● GOAL OF THE EXERCISE
Retype all entries exactly, skipping pictures.

___

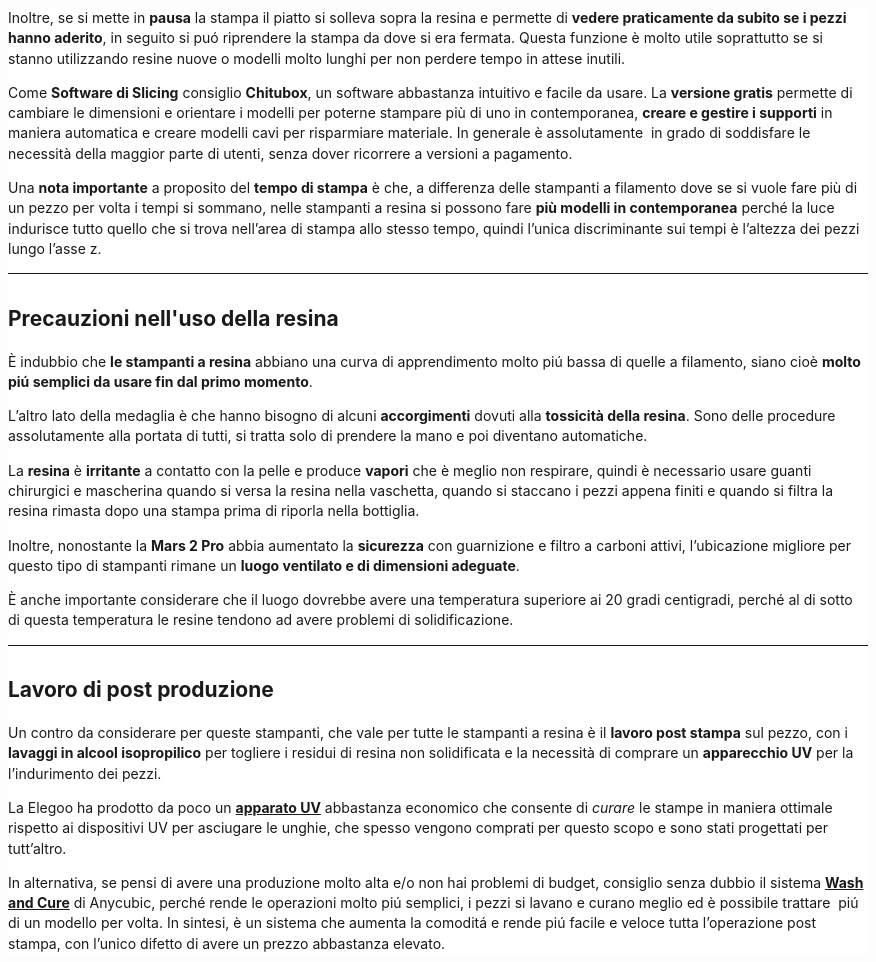 Inoltre, se si mette in **pausa** la stampa il piatto si solleva sopra la resina e permette di **vedere praticamente da subito se i pezzi hanno aderito**, in seguito si puó riprendere la stampa da dove si era fermata. Questa funzione è molto utile soprattutto se si stanno utilizzando resine nuove o modelli molto lunghi per non perdere tempo in attese inutili.

Come **Software di Slicing** consiglio **Chitubox**, un software abbastanza intuitivo e facile da usare. La **versione gratis** permette di cambiare le dimensioni e orientare i modelli per poterne stampare più di uno in contemporanea, **creare e gestire i supporti** in maniera automatica e creare modelli cavi per risparmiare materiale. In generale è assolutamente  in grado di soddisfare le necessità della maggior parte di utenti, senza dover ricorrere a versioni a pagamento.

Una **nota importante** a proposito del **tempo di stampa** è che, a differenza delle stampanti a filamento dove se si vuole fare più di un pezzo per volta i tempi si sommano, nelle stampanti a resina si possono fare **più modelli in contemporanea** perché la luce indurisce tutto quello che si trova nell’area di stampa allo stesso tempo, quindi l’unica discriminante sui tempi è l’altezza dei pezzi lungo l’asse z.

* * *

## Precauzioni nell'uso della resina

È indubbio che **le stampanti a resina** abbiano una curva di apprendimento molto piú bassa di quelle a filamento, siano cioè **molto piú semplici da usare fin dal primo momento**. 

L’altro lato della medaglia è che hanno bisogno di alcuni **accorgimenti** dovuti alla **tossicità della resina**. Sono delle procedure assolutamente alla portata di tutti, si tratta solo di prendere la mano e poi diventano automatiche.

La **resina** è **irritante** a contatto con la pelle e produce **vapori** che è meglio non respirare, quindi è necessario usare guanti chirurgici e mascherina quando si versa la resina nella vaschetta, quando si staccano i pezzi appena finiti e quando si filtra la resina rimasta dopo una stampa prima di riporla nella bottiglia.

Inoltre, nonostante la **Mars 2 Pro** abbia aumentato la **sicurezza** con guarnizione e filtro a carboni attivi, l’ubicazione migliore per questo tipo di stampanti rimane un **luogo ventilato e di dimensioni adeguate**.

È anche importante considerare che il luogo dovrebbe avere una temperatura superiore ai 20 gradi centigradi, perché al di sotto di questa temperatura le resine tendono ad avere problemi di solidificazione.

* * *

## Lavoro di post produzione

Un contro da considerare per queste stampanti, che vale per tutte le stampanti a resina è il **lavoro post stampa** sul pezzo, con i **lavaggi in alcool isopropilico** per togliere i residui di resina non solidificata e la necessità di comprare un **apparecchio UV** per la l’indurimento dei pezzi. 

La Elegoo ha prodotto da poco un **[apparato UV](https://amzn.to/36wg1Gr)** abbastanza economico che consente di _curare_ le stampe in maniera ottimale rispetto ai dispositivi UV per asciugare le unghie, che spesso vengono comprati per questo scopo e sono stati progettati per tutt’altro.

In alternativa, se pensi di avere una produzione molto alta e/o non hai problemi di budget, consiglio senza dubbio il sistema **[Wash and Cure](https://amzn.to/3k4GcZq)** di Anycubic, perché rende le operazioni molto piú semplici, i pezzi si lavano e curano meglio ed è possibile trattare  piú di un modello per volta. In sintesi, è un sistema che aumenta la comoditá e rende piú facile e veloce tutta l’operazione post stampa, con l’unico difetto di avere un prezzo abbastanza elevato.
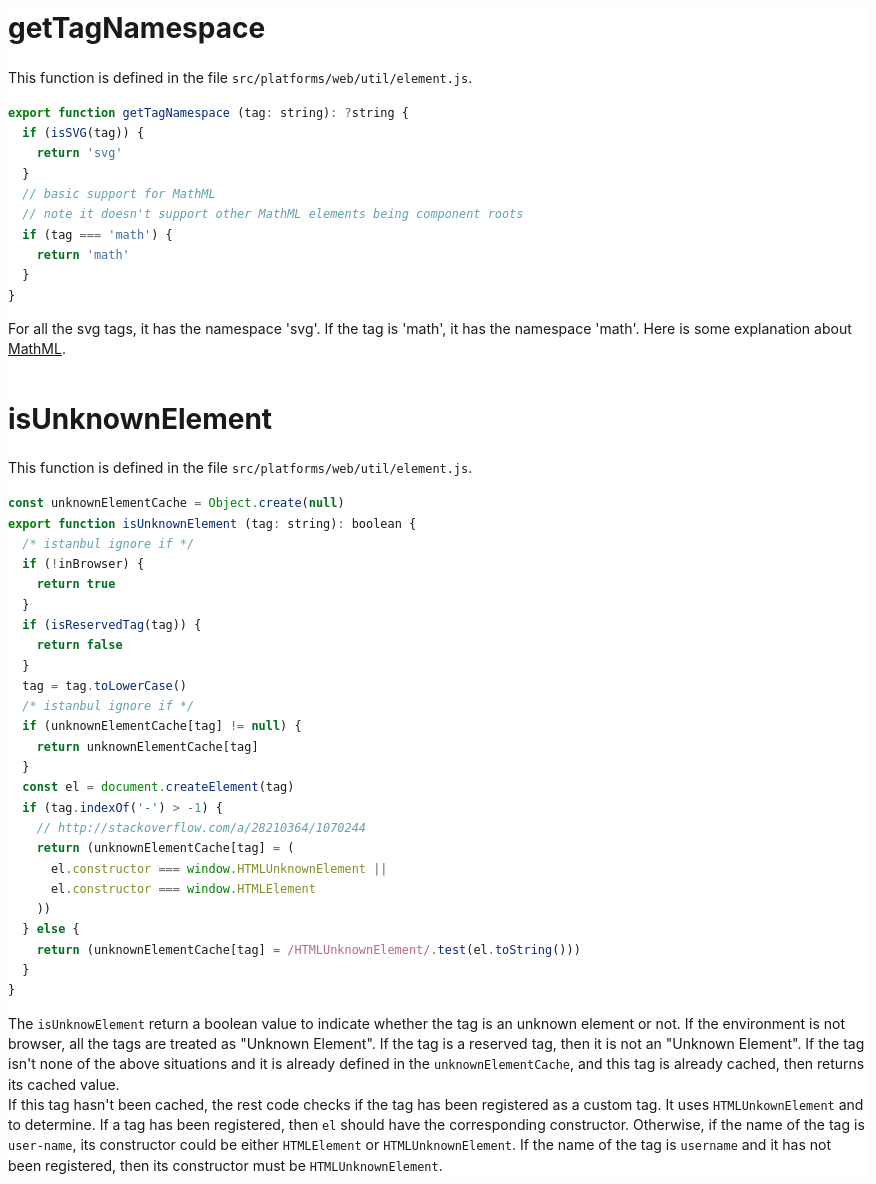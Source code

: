 # getTagNamespace
This function is defined in the file `src/platforms/web/util/element.js`.
```javascript
export function getTagNamespace (tag: string): ?string {
  if (isSVG(tag)) {
    return 'svg'
  }
  // basic support for MathML
  // note it doesn't support other MathML elements being component roots
  if (tag === 'math') {
    return 'math'
  }
}
```
For all the svg tags, it has the namespace 'svg'. If the tag is 'math', it has the namespace 'math'.
Here is some explanation about [MathML](https://www.w3.org/Math/whatIsMathML.html).
# isUnknownElement
This function is defined in the file `src/platforms/web/util/element.js`.
```javascript
const unknownElementCache = Object.create(null)
export function isUnknownElement (tag: string): boolean {
  /* istanbul ignore if */
  if (!inBrowser) {
    return true
  }
  if (isReservedTag(tag)) {
    return false
  }
  tag = tag.toLowerCase()
  /* istanbul ignore if */
  if (unknownElementCache[tag] != null) {
    return unknownElementCache[tag]
  }
  const el = document.createElement(tag)
  if (tag.indexOf('-') > -1) {
    // http://stackoverflow.com/a/28210364/1070244
    return (unknownElementCache[tag] = (
      el.constructor === window.HTMLUnknownElement ||
      el.constructor === window.HTMLElement
    ))
  } else {
    return (unknownElementCache[tag] = /HTMLUnknownElement/.test(el.toString()))
  }
}
```
The `isUnknowElement` return a boolean value to indicate whether the tag is an unknown element or not.
If the environment is not browser, all the tags are treated as "Unknown Element".
If the tag is a reserved tag, then it is not an "Unknown Element".
If the tag isn't none of the above situations and it is already defined in the `unknownElementCache`, and this tag is 
already cached, then returns its cached value.  
If this tag hasn't been cached, the rest code checks if the tag has been registered as a custom tag. It uses `HTMLUnkownElement` 
and  to determine. If a tag has been registered, then `el` should have the corresponding constructor.
Otherwise, if the name of the tag is `user-name`, its constructor could be either `HTMLElement` or `HTMLUnknownElement`.
If the name of the tag is `username` and it has not been registered, then its constructor must be `HTMLUnknownElement`.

___

● YOUR SOLUTION
 Inoltre, se si mette in **pausa** la stampa il piatto si solleva sopra la resina e permette di **vedere praticamente da subito se i pezzi hanno aderito**, in seguito si puó riprendere la stampa da dove si era fermata. Questa funzione è molto utile soprattutto se si stanno utilizzando resine nuove o modelli molto lunghi per non perdere tempo in attese inutili.

Come **Software di Slicing** consiglio **Chitubox**, un software abbastanza intuitivo e facile da usare. La **versione gratis** permette di cambiare le dimensioni e orientare i modelli per poterne stampare più di uno in contemporanea, **creare e gestire i supporti** in maniera automatica e creare modelli cavi per risparmiare materiale. In generale è assolutamente  in grado di soddisfare le necessità della maggior parte di utenti, senza dover ricorrere a versioni a pagamento.

Una **nota importante** a proposito del **tempo di stampa** è che, a differenza delle stampanti a filamento dove se si vuole fare più di un pezzo per volta i tempi si sommano, nelle stampanti a resina si possono fare **più modelli in contemporanea** perché la luce indurisce tutto quello che si trova nell’area di stampa allo stesso tempo, quindi l’unica discriminante sui tempi è l’altezza dei pezzi lungo l’asse z.

* * *

## Precauzioni nell'uso della resina

È indubbio che **le stampanti a resina** abbiano una curva di apprendimento molto piú bassa di quelle a filamento, siano cioè **molto piú semplici da usare fin dal primo momento**. 

L’altro lato della medaglia è che hanno bisogno di alcuni **accorgimenti** dovuti alla **tossicità della resina**. Sono delle procedure assolutamente alla portata di tutti, si tratta solo di prendere la mano e poi diventano automatiche.

La **resina** è **irritante** a contatto con la pelle e produce **vapori** che è meglio non respirare, quindi è necessario usare guanti chirurgici e mascherina quando si versa la resina nella vaschetta, quando si staccano i pezzi appena finiti e quando si filtra la resina rimasta dopo una stampa prima di riporla nella bottiglia.

Inoltre, nonostante la **Mars 2 Pro** abbia aumentato la **sicurezza** con guarnizione e filtro a carboni attivi, l’ubicazione migliore per questo tipo di stampanti rimane un **luogo ventilato e di dimensioni adeguate**.

È anche importante considerare che il luogo dovrebbe avere una temperatura superiore ai 20 gradi centigradi, perché al di sotto di questa temperatura le resine tendono ad avere problemi di solidificazione.

* * *

## Lavoro di post produzione

Un contro da considerare per queste stampanti, che vale per tutte le stampanti a resina è il **lavoro post stampa** sul pezzo, con i **lavaggi in alcool isopropilico** per togliere i residui di resina non solidificata e la necessità di comprare un **apparecchio UV** per la l’indurimento dei pezzi. 

La Elegoo ha prodotto da poco un **[apparato UV](https://amzn.to/36wg1Gr)** abbastanza economico che consente di _curare_ le stampe in maniera ottimale rispetto ai dispositivi UV per asciugare le unghie, che spesso vengono comprati per questo scopo e sono stati progettati per tutt’altro.

In alternativa, se pensi di avere una produzione molto alta e/o non hai problemi di budget, consiglio senza dubbio il sistema **[Wash and Cure](https://amzn.to/3k4GcZq)** di Anycubic, perché rende le operazioni molto piú semplici, i pezzi si lavano e curano meglio ed è possibile trattare  piú di un modello per volta. In sintesi, è un sistema che aumenta la comoditá e rende piú facile e veloce tutta l’operazione post stampa, con l’unico difetto di avere un prezzo abbastanza elevato.
Source code

: # getTagNamespace
This function is defined in the file `src/platforms/web/util/element.js`.
```javascript
export function getTagNamespace (tag: string): ?string {
  if (isSVG(tag)) {
    return 'svg'
  }
  // basic support for MathML
  // note it doesn't support other MathML elements being component roots
  if (tag === 'math') {
    return 'math'
  }
}
```
For all the svg tags, it has the namespace 'svg'. If the tag is 'math', it has the namespace 'math'.
Here is some explanation about [MathML](https://www.w3.org/Math/whatIsMathML.html).
# isUnknownElement
This function is defined in the file `src/platforms/web/util/element.js`.
```javascript
const unknownElementCache = Object.create(null)
export function isUnknownElement (tag: string): boolean {
  /* istanbul ignore if */
  if (!inBrowser) {
    return true
  }
  if (isReservedTag(tag)) {
    return false
  }
  tag = tag.toLowerCase()
  /* istanbul ignore if */
  if (unknownElementCache[tag] != null) {
    return unknownElementCache[tag]
  }
  const el = document.createElement(tag)
  if (tag.indexOf('-') > -1) {
    // http://stackoverflow.com/a/28210364/1070244
    return (unknownElementCache[tag] = (
      el.constructor === window.HTMLUnknownElement ||
      el.constructor === window.HTMLElement
    ))
  } else {
    return (unknownElementCache[tag] = /HTMLUnknownElement/.test(el.toString()))
  }
}
```
The `isUnknowElement` return a boolean value to indicate whether the tag is an unknown element or not.
If the environment is not browser, all the tags are treated as "Unknown Element".
If the tag is a reserved tag, then it is not an "Unknown Element".
If the tag isn't none of the above situations and it is already defined in the `unknownElementCache`, and this tag is 
already cached, then returns its cached value.  
If this tag hasn't been cached, the rest code checks if the tag has been registered as a custom tag. It uses `HTMLUnkownElement` 
and  to determine. If a tag has been registered, then `el` should have the corresponding constructor.
Otherwise, if the name of the tag is `user-name`, its constructor could be either `HTMLElement` or `HTMLUnknownElement`.
If the name of the tag is `username` and it has not been registered, then its constructor must be `HTMLUnknownElement`.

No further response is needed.